La guerra in Ucraina, però, con la riduzione delle forniture di gas russo ai vari paesi europei, ha frenato bruscamente i piani dell'UE rilanciando gli acquisti di carbone e creando dei veri e propri paradossi anche in ambito industriale. Ad esempio il settore automobilistico, dove si spinge sempre di più verso l'elettrico. Le realtà dell'automotive hanno accettato la sfida della transizione a motori non inquinanti ma ora si sta presentando un problema non di poco conto: per ricaricare le batterie servono le colonnine che a loro volte necessitano di energia proveniente da un sistema di produzione che non dovrebbe essere inquinante. Ma se per compensare la riduzione di gas si ci dirigesse nuovamente verso il carbone, anche se per un periodo di tempo si spera limitato, si finirebbe con il ricaricare macchine non inquinanti attraverso il processo di lavorazione di uno dei materili maggiormente inquinanti sul pianeta. Un paradosso che potrebbe essere risolto solo attraverso l'utilizzo delle rinnovabili.

Anche il passaggio alle rinnovabili, però, non è per nulla facile e presenta delle contraddizioni e criticità rilevanti. Ad esempio, in Italia la siccità delle ultime settimane potrebbe causare il "fermo" delle prime centrali idroelettriche e, pertanto, si dovrà correre ai ripari ricercando la soluzione più immediata, cioè i combustibili fossili e, in particolare, il carbone.

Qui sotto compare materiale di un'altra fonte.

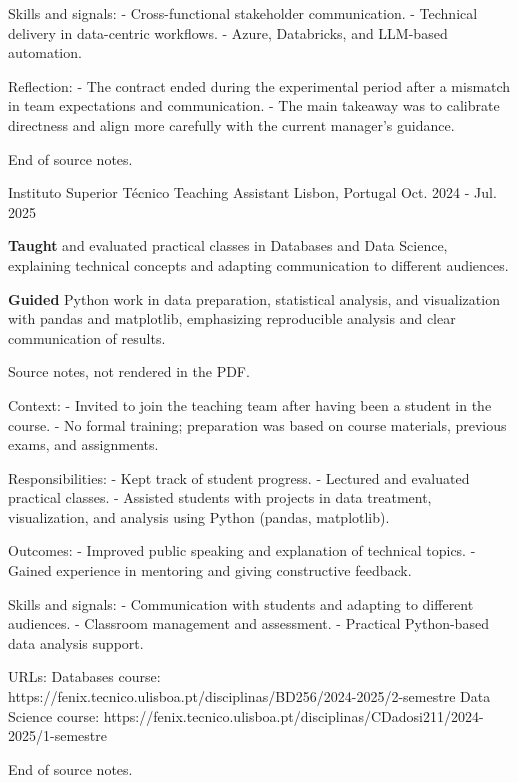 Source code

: \begin{cventries}
{      Skills and signals:
      - Cross-functional stakeholder communication.
      - Technical delivery in data-centric workflows.
      - Azure, Databricks, and LLM-based automation.

      Reflection:
      - The contract ended during the experimental period after a mismatch in team expectations and communication.
      - The main takeaway was to calibrate directness and align more carefully with the current manager's guidance.

      End of source notes.
    } %

  \cventry
    {Instituto Superior Técnico} %
    {Teaching Assistant} %
    {Lisbon, Portugal} %
    {Oct. 2024 - Jul. 2025} %
    {
      \begin{cvitems} %
        \item {\textbf{Taught} and evaluated practical classes in Databases and Data Science, explaining technical concepts and adapting communication to different audiences.}
        \item {\textbf{Guided} Python work in data preparation, statistical analysis, and visualization with pandas and matplotlib, emphasizing reproducible analysis and clear communication of results.}
      \end{cvitems}
    } %
    {
      Source notes, not rendered in the PDF.

      Context:
      - Invited to join the teaching team after having been a student in the course.
      - No formal training; preparation was based on course materials, previous exams, and assignments.

      Responsibilities:
      - Kept track of student progress.
      - Lectured and evaluated practical classes.
      - Assisted students with projects in data treatment, visualization, and analysis using Python (pandas, matplotlib).

      Outcomes:
      - Improved public speaking and explanation of technical topics.
      - Gained experience in mentoring and giving constructive feedback.

      Skills and signals:
      - Communication with students and adapting to different audiences.
      - Classroom management and assessment.
      - Practical Python-based data analysis support.

      URLs:
      Databases course: https://fenix.tecnico.ulisboa.pt/disciplinas/BD256/2024-2025/2-semestre
      Data Science course: https://fenix.tecnico.ulisboa.pt/disciplinas/CDadosi211/2024-2025/1-semestre

      End of source notes.
    } %
\end{cventries}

Tutto ciò, pertanto, parrebbe un circolo da cui non si può uscire e che è causato, per buona parte, dai ritardi in termini di investimenti sulle rinnovabili di quasi tutti i Paesi dell'Ue. Ma il problema è anche più grande se si guarda ad una dimensione globale. Se, difatti, in Europa si incentiva al non utilizzo dei combustibili fossili (che però vengono utilizzati all’occorrenza) nel resto del mondo è proprio su queste fonti energetiche che si continuerà a puntare.

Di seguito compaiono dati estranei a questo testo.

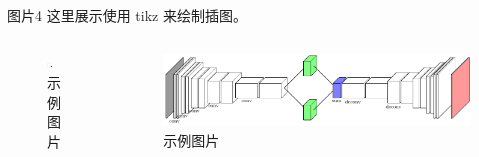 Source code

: \documentclass[aspectratio=169]{beamer}
\begin{document}
\begin{frame}{图片4}
    这里展示使用 tikz 来绘制插图。\\
    \begin{columns}[t]  %
        \begin{column}{0.3\textwidth}
            \begin{figure}[!ht]
                \centering
                \includegraphics[width=0.4\textwidth]{tikz/pic1.pdf}
                \caption{示例图片}
                \label{fig:pic1}
            \end{figure}
        \end{column}
        \begin{column}{0.7\textwidth}
            \begin{figure}[!ht]
                \centering
                \includegraphics[width=\textwidth]{tikz/net.pdf}
                \caption{示例图片}
                \label{fig:net}
            \end{figure}
        \end{column}
    \end{columns}
\end{frame}
\end{document}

Ad esempio, la Cina da sola prevede un aumento del 50% dei consumi di petrolio entro il 2030 (da 330 mld di mc a 450, contro i circa 400 mld di mc di consumo attuale dell’Ue) per sostituire il carbone nella produzione elettrica e nel riscaldamento. Quindi, se in Europa si tentano dei passi avanti nella transizione energetica e nella riduzione delle emissioni contro il global warming, a livello globale elementi positivi vengono compensati da scelte differenti.

Ma allora cosa fare?

Quanto sta accadendo a seguito dell’inizio del conflitto in Ucraina sta evidenziando un tema a lungo sottovalutato… la transizione energetica è tanto essenziale quanto complessa da attuare e necessità sia di un cambio radicale di politiche industriali (che sono messe su carta nei principali piani e programmi strategici internazionali) che di un cambio delle abitudini delle persone.

Questo non significa che la transizione energetica sia impossibile da realizzare né che un temporaneo ritorno al carbone comporti un blocco nel processo, ma evidenzia che tanto c’è ancora da fare e che occorre fissare obiettivi perseguibili e mettere in campo risorse economiche sufficienti.

Ad esempio saranno sempre più essenziali gli investimenti in ricerca e sviluppo, anche

attraverso la finanzia sostenibile che può supportare grandi progetti di innovazione. Solo spingendo su nuovi modelli di produzione e consumo sarà possibile realizzare, effettivamente, una transizione durevole.